Task: Which lines of the data below hold "components"? Copy each of them.

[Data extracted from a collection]
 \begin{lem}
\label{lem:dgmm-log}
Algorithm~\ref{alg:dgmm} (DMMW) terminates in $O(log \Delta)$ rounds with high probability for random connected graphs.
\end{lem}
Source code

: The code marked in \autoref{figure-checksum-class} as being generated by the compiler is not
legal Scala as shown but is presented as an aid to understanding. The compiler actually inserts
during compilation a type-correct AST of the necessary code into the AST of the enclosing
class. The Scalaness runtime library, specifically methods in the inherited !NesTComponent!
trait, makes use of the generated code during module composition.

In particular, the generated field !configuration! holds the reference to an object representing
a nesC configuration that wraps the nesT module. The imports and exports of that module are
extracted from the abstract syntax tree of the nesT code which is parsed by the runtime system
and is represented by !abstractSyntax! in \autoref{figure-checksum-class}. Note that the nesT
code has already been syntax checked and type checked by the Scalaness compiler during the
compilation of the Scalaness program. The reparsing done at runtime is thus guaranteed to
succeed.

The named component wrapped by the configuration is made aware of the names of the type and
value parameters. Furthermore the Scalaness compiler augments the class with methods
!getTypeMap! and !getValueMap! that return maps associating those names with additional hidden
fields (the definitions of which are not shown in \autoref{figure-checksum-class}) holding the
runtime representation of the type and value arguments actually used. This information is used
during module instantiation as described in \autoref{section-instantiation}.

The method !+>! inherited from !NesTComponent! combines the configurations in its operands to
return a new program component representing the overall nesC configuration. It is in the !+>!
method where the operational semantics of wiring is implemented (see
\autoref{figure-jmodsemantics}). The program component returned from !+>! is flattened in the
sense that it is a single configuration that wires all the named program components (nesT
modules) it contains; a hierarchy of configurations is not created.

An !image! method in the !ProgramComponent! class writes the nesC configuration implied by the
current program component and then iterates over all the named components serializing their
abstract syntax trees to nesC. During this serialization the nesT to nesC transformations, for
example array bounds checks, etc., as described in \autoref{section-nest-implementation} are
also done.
--
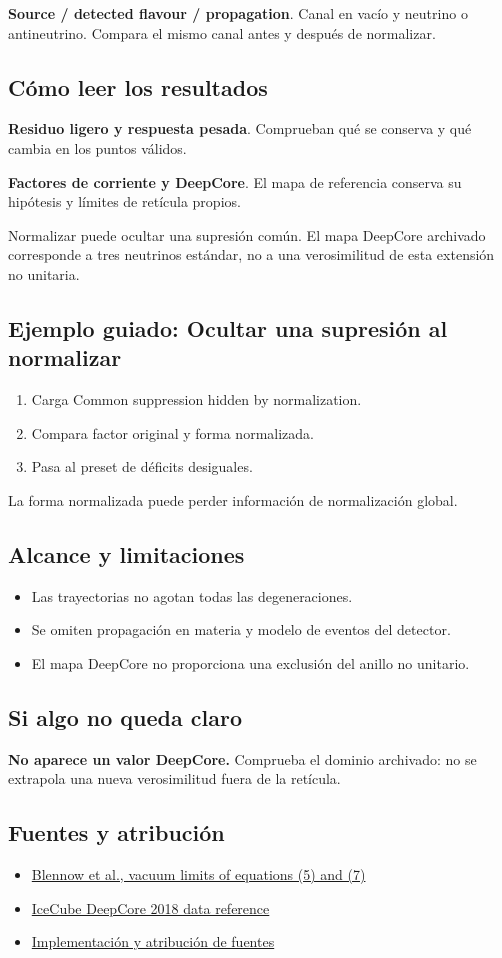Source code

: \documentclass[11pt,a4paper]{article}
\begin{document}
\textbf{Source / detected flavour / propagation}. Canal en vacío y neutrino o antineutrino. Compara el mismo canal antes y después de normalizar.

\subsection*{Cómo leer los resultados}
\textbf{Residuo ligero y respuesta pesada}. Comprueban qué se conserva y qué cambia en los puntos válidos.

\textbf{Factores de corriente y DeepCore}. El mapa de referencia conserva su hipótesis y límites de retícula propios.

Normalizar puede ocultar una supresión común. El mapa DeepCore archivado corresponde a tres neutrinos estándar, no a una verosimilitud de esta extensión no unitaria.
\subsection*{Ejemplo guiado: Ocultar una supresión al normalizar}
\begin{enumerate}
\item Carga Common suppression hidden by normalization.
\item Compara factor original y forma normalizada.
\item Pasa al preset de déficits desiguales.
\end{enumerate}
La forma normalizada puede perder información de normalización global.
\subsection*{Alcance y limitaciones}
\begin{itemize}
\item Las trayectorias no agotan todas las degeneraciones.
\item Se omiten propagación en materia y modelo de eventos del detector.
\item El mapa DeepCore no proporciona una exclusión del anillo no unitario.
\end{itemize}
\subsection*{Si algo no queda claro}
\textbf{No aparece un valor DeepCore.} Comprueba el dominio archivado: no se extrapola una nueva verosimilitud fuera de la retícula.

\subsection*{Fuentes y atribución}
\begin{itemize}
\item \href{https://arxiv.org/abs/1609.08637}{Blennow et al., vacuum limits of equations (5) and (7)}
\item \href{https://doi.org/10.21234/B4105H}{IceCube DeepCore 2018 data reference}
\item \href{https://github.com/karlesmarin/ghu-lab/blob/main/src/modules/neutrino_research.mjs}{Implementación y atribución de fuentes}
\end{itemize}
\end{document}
...
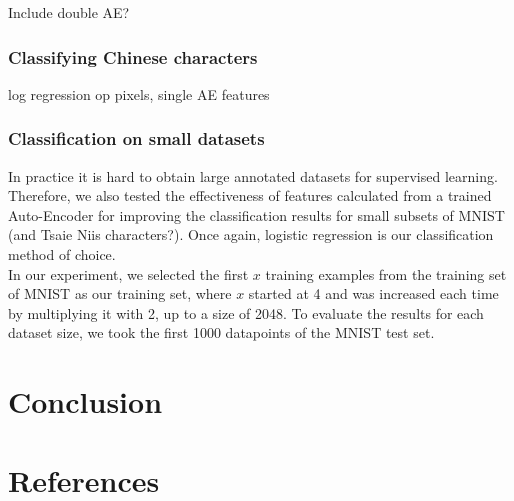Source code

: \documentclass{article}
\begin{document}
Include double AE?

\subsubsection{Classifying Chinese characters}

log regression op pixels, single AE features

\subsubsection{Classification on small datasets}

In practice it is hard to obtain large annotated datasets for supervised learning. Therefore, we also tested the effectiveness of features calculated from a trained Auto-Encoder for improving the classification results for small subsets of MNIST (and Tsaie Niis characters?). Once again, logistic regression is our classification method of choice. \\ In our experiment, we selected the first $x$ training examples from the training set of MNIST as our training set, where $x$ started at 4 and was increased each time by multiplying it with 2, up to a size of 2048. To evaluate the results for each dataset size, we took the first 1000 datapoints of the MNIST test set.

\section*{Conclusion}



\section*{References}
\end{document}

Response area:
sense that it is a single configuration that wires all the named program components (nesT
current program component and then iterates over all the named components serializing their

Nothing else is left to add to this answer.